PROBLEM REQUIREMENTS: Only the pictures should be left out; write out all other data exactly.

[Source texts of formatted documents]
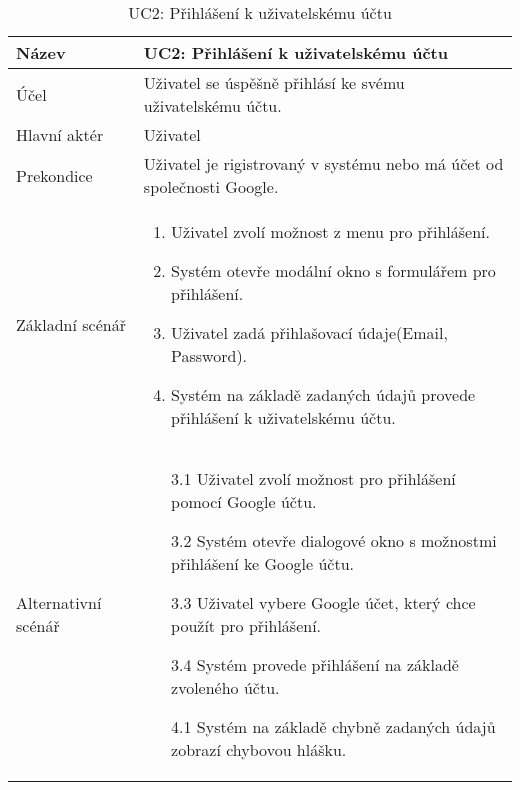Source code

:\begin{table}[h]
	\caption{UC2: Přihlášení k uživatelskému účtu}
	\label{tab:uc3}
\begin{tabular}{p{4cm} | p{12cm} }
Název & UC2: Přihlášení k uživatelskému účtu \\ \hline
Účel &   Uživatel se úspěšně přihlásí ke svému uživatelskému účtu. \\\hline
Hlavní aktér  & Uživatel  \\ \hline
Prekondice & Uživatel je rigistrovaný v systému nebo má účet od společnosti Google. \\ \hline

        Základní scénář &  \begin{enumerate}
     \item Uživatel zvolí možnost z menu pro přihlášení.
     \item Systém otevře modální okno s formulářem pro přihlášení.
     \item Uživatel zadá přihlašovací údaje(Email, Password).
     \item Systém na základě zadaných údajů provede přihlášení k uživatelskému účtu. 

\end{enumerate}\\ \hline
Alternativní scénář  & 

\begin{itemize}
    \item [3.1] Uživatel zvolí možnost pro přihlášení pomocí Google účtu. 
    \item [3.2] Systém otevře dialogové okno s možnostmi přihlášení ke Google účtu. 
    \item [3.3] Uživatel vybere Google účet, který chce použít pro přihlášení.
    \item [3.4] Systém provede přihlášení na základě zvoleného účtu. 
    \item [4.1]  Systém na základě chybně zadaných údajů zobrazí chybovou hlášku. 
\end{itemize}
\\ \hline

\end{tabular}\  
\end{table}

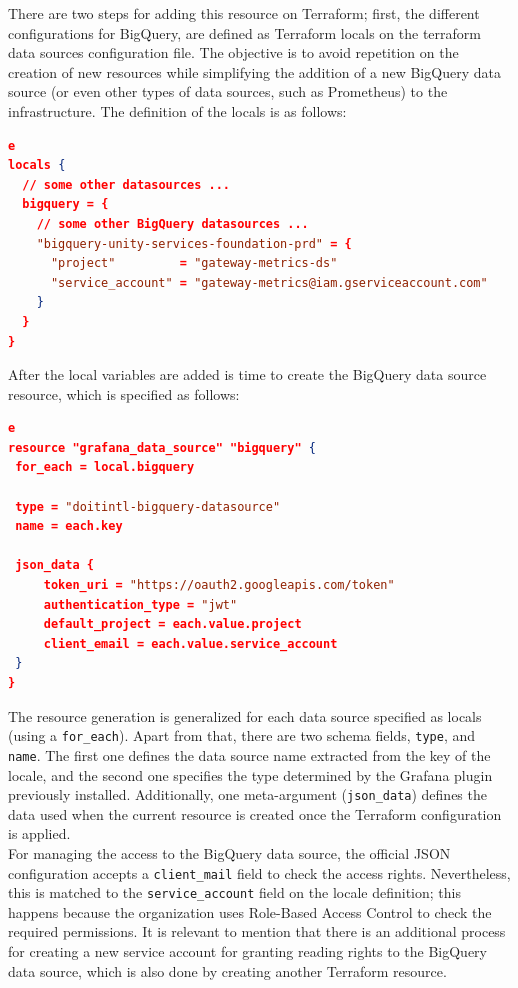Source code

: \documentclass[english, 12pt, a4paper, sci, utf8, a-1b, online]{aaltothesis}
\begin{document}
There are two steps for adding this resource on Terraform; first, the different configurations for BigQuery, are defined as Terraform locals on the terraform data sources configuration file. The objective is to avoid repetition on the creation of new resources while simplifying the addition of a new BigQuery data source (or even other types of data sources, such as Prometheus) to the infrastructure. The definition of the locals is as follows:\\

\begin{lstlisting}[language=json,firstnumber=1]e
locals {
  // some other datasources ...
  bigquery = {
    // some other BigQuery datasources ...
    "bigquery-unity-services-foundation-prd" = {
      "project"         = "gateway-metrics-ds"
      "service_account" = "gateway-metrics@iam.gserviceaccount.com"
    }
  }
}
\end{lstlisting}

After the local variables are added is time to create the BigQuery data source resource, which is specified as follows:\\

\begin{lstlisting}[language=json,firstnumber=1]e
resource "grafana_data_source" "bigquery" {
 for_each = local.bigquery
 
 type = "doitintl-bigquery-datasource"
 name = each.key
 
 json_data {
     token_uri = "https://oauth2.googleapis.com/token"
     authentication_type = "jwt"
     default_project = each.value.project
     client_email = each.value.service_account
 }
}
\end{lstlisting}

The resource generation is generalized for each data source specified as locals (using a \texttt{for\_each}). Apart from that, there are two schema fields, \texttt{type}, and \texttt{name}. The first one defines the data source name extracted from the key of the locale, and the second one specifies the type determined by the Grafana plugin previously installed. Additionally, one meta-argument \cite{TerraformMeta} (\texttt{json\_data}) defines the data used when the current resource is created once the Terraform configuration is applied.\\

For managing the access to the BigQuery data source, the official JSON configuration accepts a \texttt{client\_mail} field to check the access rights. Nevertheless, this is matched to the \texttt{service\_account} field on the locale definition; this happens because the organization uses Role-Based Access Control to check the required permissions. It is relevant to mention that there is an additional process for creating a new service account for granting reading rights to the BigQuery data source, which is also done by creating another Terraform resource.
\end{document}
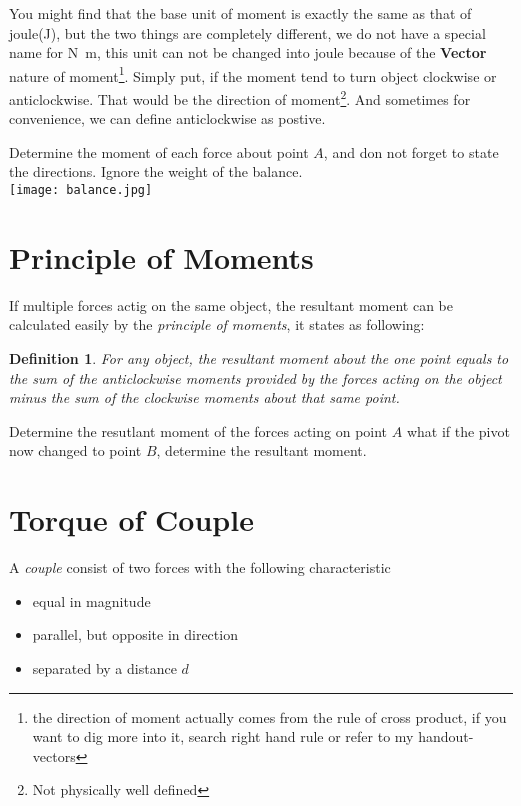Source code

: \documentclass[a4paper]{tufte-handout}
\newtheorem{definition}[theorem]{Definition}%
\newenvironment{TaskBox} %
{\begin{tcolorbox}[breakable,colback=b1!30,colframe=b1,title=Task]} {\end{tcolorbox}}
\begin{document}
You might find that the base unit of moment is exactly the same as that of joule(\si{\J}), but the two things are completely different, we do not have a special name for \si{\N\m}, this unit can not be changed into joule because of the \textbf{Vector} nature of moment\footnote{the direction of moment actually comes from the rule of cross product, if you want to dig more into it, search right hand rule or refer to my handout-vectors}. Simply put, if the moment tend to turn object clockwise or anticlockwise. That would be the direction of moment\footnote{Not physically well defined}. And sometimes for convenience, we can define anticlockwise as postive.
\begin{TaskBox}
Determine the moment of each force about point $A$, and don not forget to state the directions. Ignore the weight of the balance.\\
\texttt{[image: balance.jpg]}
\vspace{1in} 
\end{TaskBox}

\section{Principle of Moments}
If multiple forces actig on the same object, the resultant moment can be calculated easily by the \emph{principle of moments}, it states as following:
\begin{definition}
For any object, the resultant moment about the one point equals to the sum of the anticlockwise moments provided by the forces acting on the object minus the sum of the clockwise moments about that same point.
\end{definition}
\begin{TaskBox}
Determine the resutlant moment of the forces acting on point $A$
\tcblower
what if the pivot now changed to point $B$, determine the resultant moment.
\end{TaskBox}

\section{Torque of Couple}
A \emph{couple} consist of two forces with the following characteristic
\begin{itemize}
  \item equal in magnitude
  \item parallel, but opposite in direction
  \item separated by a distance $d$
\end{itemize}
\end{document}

ANSWER FOR THIS EXERCISE:
Source code

:\begin{table}[h]
	\caption{UC2: Přihlášení k uživatelskému účtu}
	\label{tab:uc3}
\begin{tabular}{p{4cm} | p{12cm} }
Název & UC2: Přihlášení k uživatelskému účtu \\ \hline
Účel &   Uživatel se úspěšně přihlásí ke svému uživatelskému účtu. \\\hline
Hlavní aktér  & Uživatel  \\ \hline
Prekondice & Uživatel je rigistrovaný v systému nebo má účet od společnosti Google. \\ \hline

        Základní scénář &  \begin{enumerate}
     \item Uživatel zvolí možnost z menu pro přihlášení.
     \item Systém otevře modální okno s formulářem pro přihlášení.
     \item Uživatel zadá přihlašovací údaje(Email, Password).
     \item Systém na základě zadaných údajů provede přihlášení k uživatelskému účtu. 

\end{enumerate}\\ \hline
Alternativní scénář  & 

\begin{itemize}
    \item [3.1] Uživatel zvolí možnost pro přihlášení pomocí Google účtu. 
    \item [3.2] Systém otevře dialogové okno s možnostmi přihlášení ke Google účtu. 
    \item [3.3] Uživatel vybere Google účet, který chce použít pro přihlášení.
    \item [3.4] Systém provede přihlášení na základě zvoleného účtu. 
    \item [4.1]  Systém na základě chybně zadaných údajů zobrazí chybovou hlášku. 
\end{itemize}
\\ \hline

\end{tabular}\  
\end{table}

Source code

: \documentclass[english, 12pt, a4paper, sci, utf8, a-1b, online]{aaltothesis}
\begin{document}
There are two steps for adding this resource on Terraform; first, the different configurations for BigQuery, are defined as Terraform locals on the terraform data sources configuration file. The objective is to avoid repetition on the creation of new resources while simplifying the addition of a new BigQuery data source (or even other types of data sources, such as Prometheus) to the infrastructure. The definition of the locals is as follows:\\

\begin{lstlisting}[language=json,firstnumber=1]e
locals {
  // some other datasources ...
  bigquery = {
    // some other BigQuery datasources ...
    "bigquery-unity-services-foundation-prd" = {
      "project"         = "gateway-metrics-ds"
      "service_account" = "gateway-metrics@iam.gserviceaccount.com"
    }
  }
}
\end{lstlisting}

After the local variables are added is time to create the BigQuery data source resource, which is specified as follows:\\

\begin{lstlisting}[language=json,firstnumber=1]e
resource "grafana_data_source" "bigquery" {
 for_each = local.bigquery
 
 type = "doitintl-bigquery-datasource"
 name = each.key
 
 json_data {
     token_uri = "https://oauth2.googleapis.com/token"
     authentication_type = "jwt"
     default_project = each.value.project
     client_email = each.value.service_account
 }
}
\end{lstlisting}

The resource generation is generalized for each data source specified as locals (using a \texttt{for\_each}). Apart from that, there are two schema fields, \texttt{type}, and \texttt{name}. The first one defines the data source name extracted from the key of the locale, and the second one specifies the type determined by the Grafana plugin previously installed. Additionally, one meta-argument \cite{TerraformMeta} (\texttt{json\_data}) defines the data used when the current resource is created once the Terraform configuration is applied.\\

For managing the access to the BigQuery data source, the official JSON configuration accepts a \texttt{client\_mail} field to check the access rights. Nevertheless, this is matched to the \texttt{service\_account} field on the locale definition; this happens because the organization uses Role-Based Access Control to check the required permissions. It is relevant to mention that there is an additional process for creating a new service account for granting reading rights to the BigQuery data source, which is also done by creating another Terraform resource.
\end{document}
Source code

: \documentclass[a4paper]{tufte-handout}
\newtheorem{definition}[theorem]{Definition}%
\newenvironment{TaskBox} %
{\begin{tcolorbox}[breakable,colback=b1!30,colframe=b1,title=Task]} {\end{tcolorbox}}
\begin{document}
You might find that the base unit of moment is exactly the same as that of joule(\si{\J}), but the two things are completely different, we do not have a special name for \si{\N\m}, this unit can not be changed into joule because of the \textbf{Vector} nature of moment\footnote{the direction of moment actually comes from the rule of cross product, if you want to dig more into it, search right hand rule or refer to my handout-vectors}. Simply put, if the moment tend to turn object clockwise or anticlockwise. That would be the direction of moment\footnote{Not physically well defined}. And sometimes for convenience, we can define anticlockwise as postive.
\begin{TaskBox}
Determine the moment of each force about point $A$, and don not forget to state the directions. Ignore the weight of the balance.\\
\texttt{[image: balance.jpg]}
\vspace{1in} 
\end{TaskBox}

\section{Principle of Moments}
If multiple forces actig on the same object, the resultant moment can be calculated easily by the \emph{principle of moments}, it states as following:
\begin{definition}
For any object, the resultant moment about the one point equals to the sum of the anticlockwise moments provided by the forces acting on the object minus the sum of the clockwise moments about that same point.
\end{definition}
\begin{TaskBox}
Determine the resutlant moment of the forces acting on point $A$
\tcblower
what if the pivot now changed to point $B$, determine the resultant moment.
\end{TaskBox}

\section{Torque of Couple}
A \emph{couple} consist of two forces with the following characteristic
\begin{itemize}
  \item equal in magnitude
  \item parallel, but opposite in direction
  \item separated by a distance $d$
\end{itemize}
\end{document}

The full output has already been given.